Chapter 23

A s dawn broke, casting a pale light over the smoldering ruins of the forge, a hollow ache settled in my chest. The structure still stood, but just barely. Charred beams stretched upwards, looking like the bones of something long dead. Metal shards glinted dully in the debris. The walls were coated in soot, the stones cracked from the heat. Smoke still curled lazily from the scorched wood, the faint smell of ash hanging in the damp morning air.

I stood there, arms limp at my sides, staring at the wreckage. The thought of trying to fix it felt insurmountable. I wanted to collapse to the ground and let the ash swallow me whole. But I couldn’t even summon the energy to cry. It was as though the fire had burned out whatever spark had been keeping me going.

The light touch of a hand on my arm jolted me back to the present. Thyri stood beside me, her face drawn and streaked with soot. She didn’t speak right away; she just surveyed the scene with a quiet intensity that was so unlike her usual vibrant energy.

“What happened?” she asked at last, her voice barely more than a whisper.

I swallowed hard, the acrid taste of smoke still clinging to my throat.

“I don't know,” I rasped, but even as the words left my mouth, a cold certainty settled in my gut. This wasn’t an accident. It had to be Thorne or one of his lackeys, eager to remind me of my place and wipe away everything I’d fought for. I just had no idea his spite ran so deep.

Without a word, I stepped forward, toward the heart of the forge, where the destruction seemed worst.

The moment I moved, I felt Vorgath’s hand around my wrist. “Soraya, it's unstable,” he said quietly. “Stay back.”

I twisted out of his grip, my frustration bubbling into anger. “Just leave me alone.” The words ripped out of me before I could stop them, harsher than I meant.
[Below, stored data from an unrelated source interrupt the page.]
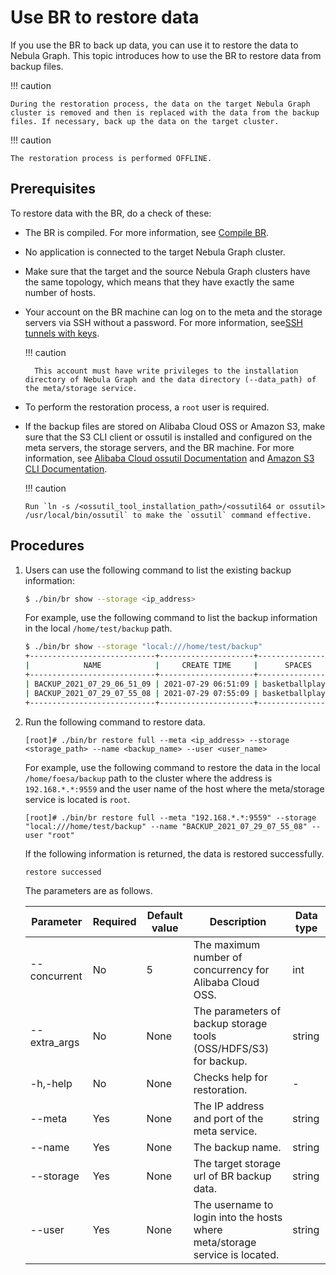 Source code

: # Use BR to restore data

If you use the BR to back up data, you can use it to restore the data to Nebula Graph. This topic introduces how to use the BR to restore data from backup files.

!!! caution

    During the restoration process, the data on the target Nebula Graph cluster is removed and then is replaced with the data from the backup files. If necessary, back up the data on the target cluster.

!!! caution

    The restoration process is performed OFFLINE.

## Prerequisites

To restore data with the BR, do a check of these:

- The BR is compiled. For more information, see [Compile BR](2.compile-br.md).

- No application is connected to the target Nebula Graph cluster.

- Make sure that the target and the source Nebula Graph clusters have the same topology, which means that they have exactly the same number of hosts.

- Your account on the BR machine can log on to the meta and the storage servers via SSH without a password. For more information, see[SSH tunnels with keys](http://alexander.holbreich.org/ssh-tunnel-without-password/).

  !!! caution

        This account must have write privileges to the installation directory of Nebula Graph and the data directory (--data_path) of the meta/storage service.

- To perform the restoration process, a `root` user is required.

- If the backup files are stored on Alibaba Cloud OSS or Amazon S3, make sure that the S3 CLI client or ossutil is installed and configured on the meta servers, the storage servers, and the BR machine. For more information, see [Alibaba Cloud ossutil Documentation](https://www.alibabacloud.com/help/zh/doc-detail/120075.htm#concept-303829) and [Amazon S3 CLI Documentation](https://docs.amazonaws.cn/cli/latest/userguide/cli-services-s3.html).

  !!! caution

      Run `ln -s /<ossutil_tool_installation_path>/<ossutil64 or ossutil> /usr/local/bin/ossutil` to make the `ossutil` command effective.

## Procedures

1. Users can use the following command to list the existing backup information:

   ```bash
   $ ./bin/br show --storage <ip_address>
   ```
   For example, use the following command to list the backup information in the local `/home/test/backup` path.
   ```bash
   $ ./bin/br show --storage "local:///home/test/backup"
   +----------------------------+---------------------+------------------+-------------+---------------+
   |            NAME            |     CREATE TIME     |      SPACES      | FULL BACKUP | SPECIFY SPACE |
   +----------------------------+---------------------+------------------+-------------+---------------+
   | BACKUP_2021_07_29_06_51_09 | 2021-07-29 06:51:09 | basketballplayer | true        | true          |
   | BACKUP_2021_07_29_07_55_08 | 2021-07-29 07:55:09 | basketballplayer | true        | true          |
   +----------------------------+---------------------+------------------+-------------+---------------+
   ```

2. Run the following command to restore data.

   ```
   [root]# ./bin/br restore full --meta <ip_address> --storage <storage_path> --name <backup_name> --user <user_name>
   ```

   For example, use the following command to restore the data in the local `/home/foesa/backup` path to the cluster where the address is `192.168.*.*:9559` and the user name of the host where the meta/storage service is located is `root`.

   ```
   [root]# ./bin/br restore full --meta "192.168.*.*:9559" --storage "local:///home/test/backup" --name "BACKUP_2021_07_29_07_55_08" --user "root"
   ```

   If the following information is returned, the data is restored successfully.
   ```bash
   restore successed
   ```

   The parameters are as follows.

   | Parameter    | Required | Default value | Description                                                                 | Data type |
   | ---          | ---      | ---           | ---                                                                         | ---       |
   | --concurrent | No       | 5             | The maximum number of concurrency for Alibaba Cloud OSS.                    | int       |
   | --extra_args | No       | None          | The parameters of backup storage tools (OSS/HDFS/S3) for backup.            | string    |
   | -h,-help     | No       | None          | Checks help for restoration.                                                | -         |
   | --meta       | Yes      | None          | The IP address and port of the meta service.                                | string    |
   | --name       | Yes      | None          | The backup name.                                                            | string    |
   | --storage    | Yes      | None          | The target storage url of BR backup data.                                   | string    |
   | --user       | Yes      | None          | The username to login into the hosts where meta/storage service is located. | string    |
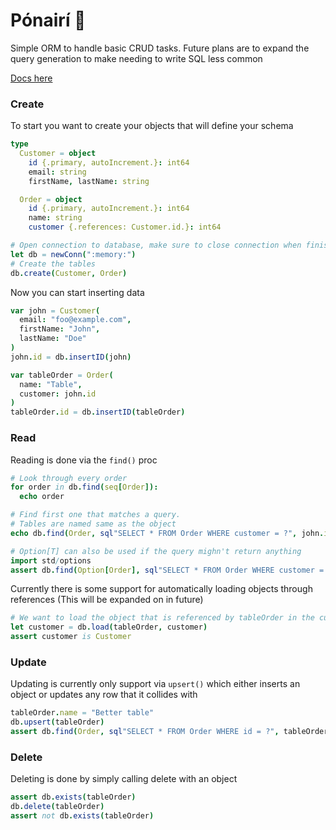 # Pónairí 🫘

Simple ORM to handle basic CRUD tasks. Future plans are to expand the query generation to make needing to write SQL less common

[Docs here](https://ire4ever1190.github.io/ponairi/ponairi.html)

### Create

To start you want to create your objects that will define your schema

```nim
type
  Customer = object
    id {.primary, autoIncrement.}: int64
    email: string
    firstName, lastName: string

  Order = object
    id {.primary, autoIncrement.}: int64
    name: string
    customer {.references: Customer.id.}: int64

# Open connection to database, make sure to close connection when finished
let db = newConn(":memory:")
# Create the tables
db.create(Customer, Order)
```

Now you can start inserting data

```nim
var john = Customer(
  email: "foo@example.com",
  firstName: "John",
  lastName: "Doe"
)
john.id = db.insertID(john)

var tableOrder = Order(
  name: "Table",
  customer: john.id
)
tableOrder.id = db.insertID(tableOrder)
```

### Read

Reading is done via the `find()` proc

```nim
# Look through every order
for order in db.find(seq[Order]):
  echo order

# Find first one that matches a query.
# Tables are named same as the object
echo db.find(Order, sql"SELECT * FROM Order WHERE customer = ?", john.id)

# Option[T] can also be used if the query mighn't return anything
import std/options
assert db.find(Option[Order], sql"SELECT * FROM Order WHERE customer = 99999").isNone
```

Currently there is some support for automatically loading objects through references (This will be expanded on in future)

```nim
# We want to load the object that is referenced by tableOrder in the customer field
let customer = db.load(tableOrder, customer)
assert customer is Customer
```

### Update

Updating is currently only support via `upsert()` which either inserts an object or updates any row that it collides with

```nim
tableOrder.name = "Better table"
db.upsert(tableOrder)
assert db.find(Order, sql"SELECT * FROM Order WHERE id = ?", tableOrder.id).name == "Better table"
```

### Delete

Deleting is done by simply calling delete with an object

```nim
assert db.exists(tableOrder)
db.delete(tableOrder)
assert not db.exists(tableOrder)
```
I didn’t look back to see his reaction; I just pushed forward, deeper into the wreckage.

The debris crunched under my feet, each step sending up little puffs of ash, coating my skin and clothes in a fine, gray film. I pushed aside a fallen beam, ignoring the splinters that dug into my palms. My eyes darted around, searching for anything salvageable. My foot caught on something, and I stumbled, catching myself on a scorched workbench. As I steadied myself, my hand brushed against something cool and solid. I looked down, and there it was—the hammer Vorgath had gifted me. It was blackened by the flames, its handle scarred, but still whole.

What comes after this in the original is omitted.